If the backbore is truly the answer why aren't you playing a Schilke 14A4, or even a 14A4e?
J. Notso Nieuwguyski
I do believe I am not alone with my "personal" perspective. This is the perspective that was given to me by Mr. Callet, by Mr. Roditi, and it is what I am reading into the comments posted by Turtlejimmy, SmoothOperator and others in this thread and in others [many others] concerning mouthpiece opinion. So while my comments are from personal experience (this is true) my personal experience involves input from some fairly influencial individuals.
AND YOU ARE ALSO CORRECT SIR: My spelling sucks!
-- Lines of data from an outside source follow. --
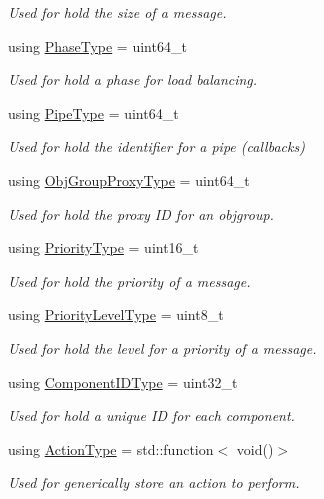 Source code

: \begin{DoxyCompactItemize}
\begin{DoxyCompactList}\small\item\em Used for hold the size of a message. \end{DoxyCompactList}\item 
using \hyperlink{namespacevt_a46ce6733d5cdbd735d561b7b4029f6d7}{Phase\+Type} = uint64\+\_\+t
\begin{DoxyCompactList}\small\item\em Used for hold a phase for load balancing. \end{DoxyCompactList}\item 
using \hyperlink{namespacevt_ac9852acda74d1896f48f406cd72c7bd3}{Pipe\+Type} = uint64\+\_\+t
\begin{DoxyCompactList}\small\item\em Used for hold the identifier for a pipe (callbacks) \end{DoxyCompactList}\item 
using \hyperlink{namespacevt_ad7cae989df485fccca57f0792a880a8e}{Obj\+Group\+Proxy\+Type} = uint64\+\_\+t
\begin{DoxyCompactList}\small\item\em Used for hold the proxy ID for an objgroup. \end{DoxyCompactList}\item 
using \hyperlink{namespacevt_a86bff9f556eb761b27fc8600d006ac04}{Priority\+Type} = uint16\+\_\+t
\begin{DoxyCompactList}\small\item\em Used for hold the priority of a message. \end{DoxyCompactList}\item 
using \hyperlink{namespacevt_a53e07fdb3351b0f263e0dfd51b968d5e}{Priority\+Level\+Type} = uint8\+\_\+t
\begin{DoxyCompactList}\small\item\em Used for hold the level for a priority of a message. \end{DoxyCompactList}\item 
using \hyperlink{namespacevt_ab6ac935c168b809c422d5121da4f2700}{Component\+I\+D\+Type} = uint32\+\_\+t
\begin{DoxyCompactList}\small\item\em Used for hold a unique ID for each component. \end{DoxyCompactList}\item 
using \hyperlink{namespacevt_ae0a5a7b18cc99d7b732cb4d44f46b0f3}{Action\+Type} = std\+::function$<$ void()$>$
\begin{DoxyCompactList}\small\item\em Used for generically store an action to perform. \end{DoxyCompactList}\item 

\end{DoxyCompactItemize}

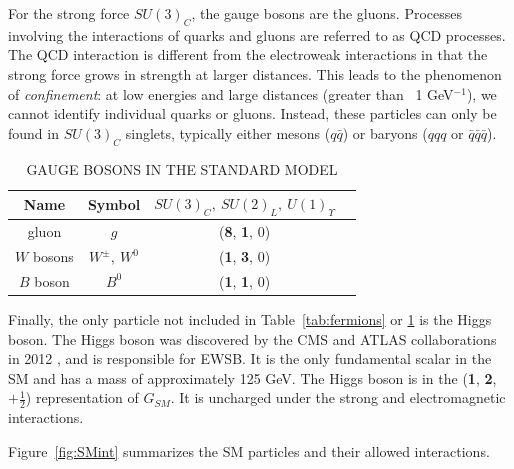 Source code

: For the strong force $SU(3)_C$, the gauge bosons are the gluons. Processes involving the interactions of quarks and gluons are referred to as QCD processes. The QCD interaction is different from the electroweak interactions in that the strong force grows in strength at larger distances. This leads to the phenomenon of \textit{confinement}: at low energies and large distances (greater than ~1 GeV$^{-1}$), we cannot identify individual quarks or gluons. Instead, these particles can only be found in $SU(3)_C$ singlets, typically either mesons ($q\bar{q}$) or baryons ($qqq$ or $\bar{q}\bar{q}\bar{q}$). 

\begin{table}[ht]
    \caption{GAUGE BOSONS IN THE STANDARD MODEL}
    \centering
    \begin{tabular}{|c|c|c|c|}
    \hline
    \hline
    Name  & Symbol & $SU(3)_C,~SU(2)_L,~U(1)_\Upsilon $\\
  	  \hline
           \hline    
gluon         & $g$   & (\textbf{8}, \textbf{1}, 0) \\
\hline
$W$ bosons & $W^\pm,~W^0$ & (\textbf{1}, \textbf{3}, 0) \\
\hline
$B$ boson & $B^0$ & (\textbf{1}, \textbf{1}, 0) \\
           \hline
           \hline
    \end{tabular}
    \label{tab:bosons}
\end{table}


Finally, the only particle not included in Table~\ref{tab:fermions} or \ref{tab:bosons} is the Higgs boson. The Higgs boson was discovered by the CMS and ATLAS collaborations in 2012 \cite{ATLASHiggs,CMSHiggs}, and is responsible for EWSB. It is the only fundamental scalar in the SM and has a mass of approximately 125 GeV. The Higgs boson is in the (\textbf{1}, \textbf{2}, $+\frac{1}{2}$) representation of $G_{SM}$. It is uncharged under the strong and electromagnetic interactions. 

Figure~\ref{fig:SMint} summarizes the SM particles and their allowed interactions.

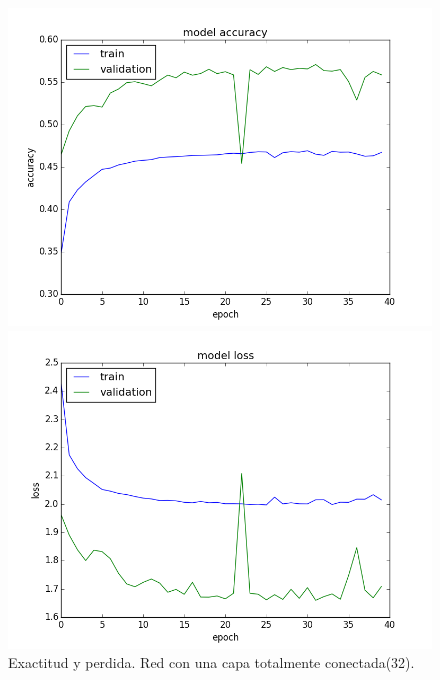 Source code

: \documentclass{article}[12pt, a4paper]
\begin{document}
\begin{figure}[h!]
	\begin{minipage}[h]{0.49\textwidth}
		\includegraphics[width=\textwidth]{ej3clessacc}
	\end{minipage}
	\begin{minipage}[h]{0.49\textwidth}
		\includegraphics[width=\textwidth]{ej3clessloss}
	\end{minipage}
	\caption{Exactitud y perdida. Red con una capa totalmente conectada(32).}
	\label{ej3c1}
\end{figure}
	
\end{document}
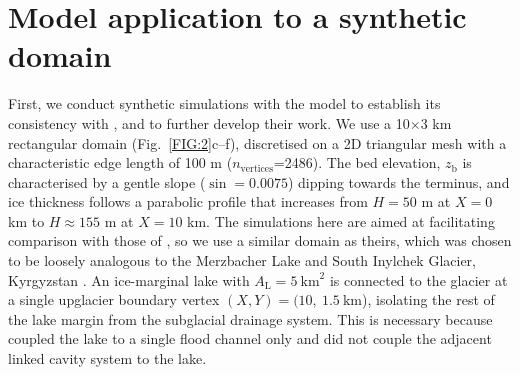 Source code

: \documentclass[tc, manuscript]{copernicus}
\begin{document}
\section{Model application to a synthetic domain}\label{application:synth}

First, we conduct synthetic simulations with the model to establish its consistency with \citet{kingslake2013modelling}, and to further develop their work. We use a 10$\times$3 km rectangular domain (Fig.~\ref{FIG:2}c--f), discretised on a 2D triangular mesh with a characteristic edge length of 100 m ($n_{\mathrm{vertices}}$=2486). The bed elevation, $z_{\mathrm{b}}$ is characterised by a gentle slope ($\sin=0.0075$) dipping towards the terminus, and ice thickness follows a parabolic profile that increases from $H=50$ m at $X=0$ km to $H\approx155$ m at $X = 10$ km. The simulations here are aimed at facilitating comparison with those of \citet{kingslake2013modelling}, so we use a similar domain as theirs, which was chosen to be loosely analogous to the Merzbacher Lake and South Inylchek Glacier, Kyrgyzstan \citep{ng2009temporal}. An ice-marginal lake with $A_{\mathrm{L}}=5\ \mathrm{km}^{2}$ is connected to the glacier at a single upglacier boundary vertex $(X, Y) = (10,\ 1.5\ \text{km}$), isolating the rest of the lake margin from the subglacial drainage system. This is necessary because \citet{kingslake2013modelling} coupled the lake to a single flood channel only and did not couple the adjacent linked cavity system to the lake. 
\end{document}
Dr. Dave... I am calling for a Dr. Dave consult. Dr. Dave, any input into this discussion, as it would truly be helpful coming from the perspective of another individule that designs and builds mouthpieces.
Now if I can just figure out how to measure the lead pipe and back bores of my horns and mouthpieces.
I don't believe a word of this. I think that we just have a great deal of inconsistency in SOs playing. I would suggest not trying to reinvent the wheel.
Even if you could come up with a measuring system for leadpipes, what would you learn from it? The same applies to the backbore. Any of those parameters only make sense in the context of the entire horn. Moving braces fractions of an inch cause very great differences - that can be measured in inches, but doesn't say anything out of context either.
My experience is that weak players with "dark" sounds are not heard in band playing and weak players with "bright" sounds are annoying. A big BEAUTIFUL sound is a function of breath support and competent practice not the hardware.
Whenever I feel blue, I start breathing again.